Word Embeddings & Embedding Matrix

Word Embeddings are the core of applying the RNNs to Natural Language Processing Tasks. Embedding are used to convert words and sentences to ‘numbers’ which the computer can not only understand, but also use them for NLP tasks such as Man:Woman = King:? -> Queen.

Word Representation

One Hot Representation

Vovabulary V = [a,aaron……,zulu, UNK]

The words are represented in a one hot representation based on the location they fall in the vocabulary.

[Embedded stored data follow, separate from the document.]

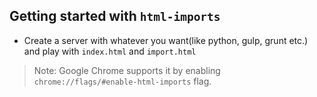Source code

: Getting started with `html-imports`
-----------------------------------

+ Create a server with whatever you want(like python, gulp, grunt etc.) and play with `index.html` and `import.html`

> Note: Google Chrome supports it by enabling `chrome://flags/#enable-html-imports` flag.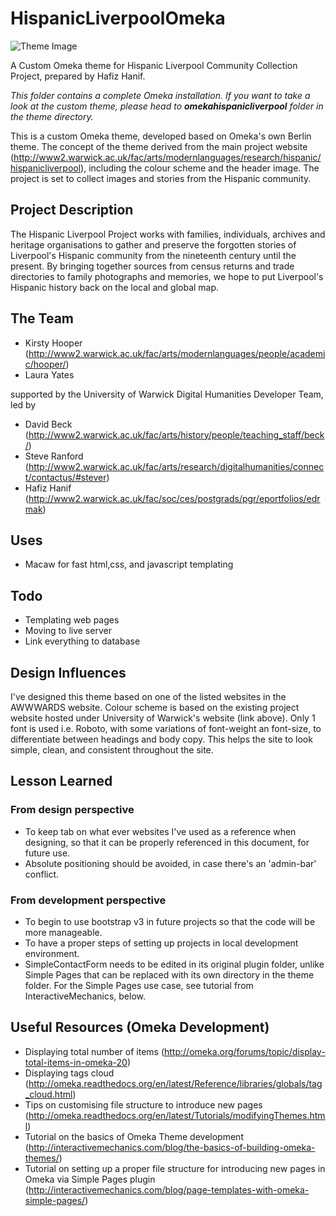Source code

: # HispanicLiverpoolOmeka
![Theme Image](https://github.com/digihum/OmekaThemeDev-HispanicLiverpoolCC/blob/master/themes/omekahispanicliverpool/theme.jpg)

A Custom Omeka theme for Hispanic Liverpool Community Collection Project, prepared by Hafiz Hanif.

_This folder contains a complete Omeka installation. If you want to take a look at the custom theme, please head to **omekahispanicliverpool** folder in the theme directory._

This is a custom Omeka theme, developed based on Omeka's own Berlin theme. The concept of the theme derived from the main project website (http://www2.warwick.ac.uk/fac/arts/modernlanguages/research/hispanic/hispanicliverpool), including the colour scheme and the header image. The project is set to collect images and stories from the Hispanic community.

## Project Description
The Hispanic Liverpool Project works with families, individuals, archives and heritage organisations to gather and preserve the forgotten stories of Liverpool's Hispanic community from the nineteenth century until the present. By bringing together sources from census returns and trade directories to family photographs and memories, we hope to put Liverpool's Hispanic history back on the local and global map.

## The Team
* Kirsty Hooper (http://www2.warwick.ac.uk/fac/arts/modernlanguages/people/academic/hooper/)
* Laura Yates


supported by the University of Warwick Digital Humanities Developer Team, led by
* David Beck (http://www2.warwick.ac.uk/fac/arts/history/people/teaching_staff/beck/)
* Steve Ranford (http://www2.warwick.ac.uk/fac/arts/research/digitalhumanities/connect/contactus/#stever)
* Hafiz Hanif (http://www2.warwick.ac.uk/fac/soc/ces/postgrads/pgr/eportfolios/edrmak)

## Uses
* Macaw for fast html,css, and javascript templating

## Todo
* Templating web pages
* Moving to live server
* Link everything to database

## Design Influences
I've designed this theme based on one of the listed websites in the AWWWARDS website. Colour scheme is based on the existing project website hosted under University of Warwick's website (link above). Only 1 font is used i.e. Roboto, with some variations of font-weight an font-size, to differentiate between headings and body copy. This helps the site to look simple, clean, and consistent throughout the site. 

## Lesson Learned
### From design perspective
* To keep tab on what ever websites I've used as a reference when designing, so that it can be properly referenced in this document, for future use.
* Absolute positioning should be avoided, in case there's an 'admin-bar' conflict.

### From development perspective
* To begin to use bootstrap v3 in future projects so that the code will be more manageable.
* To have a proper steps of setting up projects in local development environment.
* SimpleContactForm needs to be edited in its original plugin folder, unlike Simple Pages that can be replaced with its own directory in the theme folder. For the Simple Pages use case, see tutorial from InteractiveMechanics, below.

## Useful Resources (Omeka Development)
* Displaying total number of items (http://omeka.org/forums/topic/display-total-items-in-omeka-20)
* Displaying tags cloud (http://omeka.readthedocs.org/en/latest/Reference/libraries/globals/tag_cloud.html)
* Tips on customising file structure to introduce new pages (http://omeka.readthedocs.org/en/latest/Tutorials/modifyingThemes.html)
* Tutorial on the basics of Omeka Theme development (http://interactivemechanics.com/blog/the-basics-of-building-omeka-themes/)
* Tutorial on setting up a proper file structure for introducing new pages in Omeka via Simple Pages plugin (http://interactivemechanics.com/blog/page-templates-with-omeka-simple-pages/)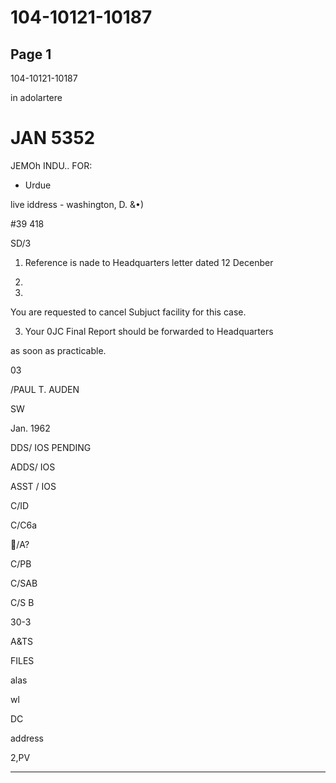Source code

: # 104-10121-10187

## Page 1

104-10121-10187

in adolartere

# JAN 5352

JEMOh INDU.. FOR:

- Urdue

live iddress - washington, D. &•)

#39 418

SD/3

1. Reference is nade to Headquarters letter dated 12 Decenber

1951.

2.

You are requested to cancel Subjuct facility for this case.

3. Your 0JC Final Report should be forwarded to Headquarters

as soon as practicable.

03

/PAUL T. AUDEN

SW

Jan. 1962

DDS/ IOS PENDING

ADDS/ IOS

ASST / IOS

C/ID

C/C6a

/A?

C/PB

C/SAB

C/S B

30-3

A&TS

FILES

alas

wl

DC

address

2,PV

---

For example, the words with locations are (just an example, not actual): Man(5391), Woman(9853), King(4914), Queen (7157), Apple(456).

These worde are represented in One hot vectors as $O_{5391}$, $O_{9853}$, $O_{4914}$, $O_{7157}$, $O_{456}$

$O_{5391}$ = $\left[ \eqalign{0\cr 0\cr 0\cr .\cr .\cr 1\cr .\cr .\cr .\cr .\cr .\cr .\cr 0\cr 0\cr .} \right]$ 1 is at the 5391st position.
$O_{9853}$ = $\left[ \eqalign{0\cr 0\cr 0\cr .\cr .\cr .\cr .\cr .\cr .\cr 1\cr .\cr .\cr .\cr 0\cr .} \right]$ 1 is at the 9853rd position.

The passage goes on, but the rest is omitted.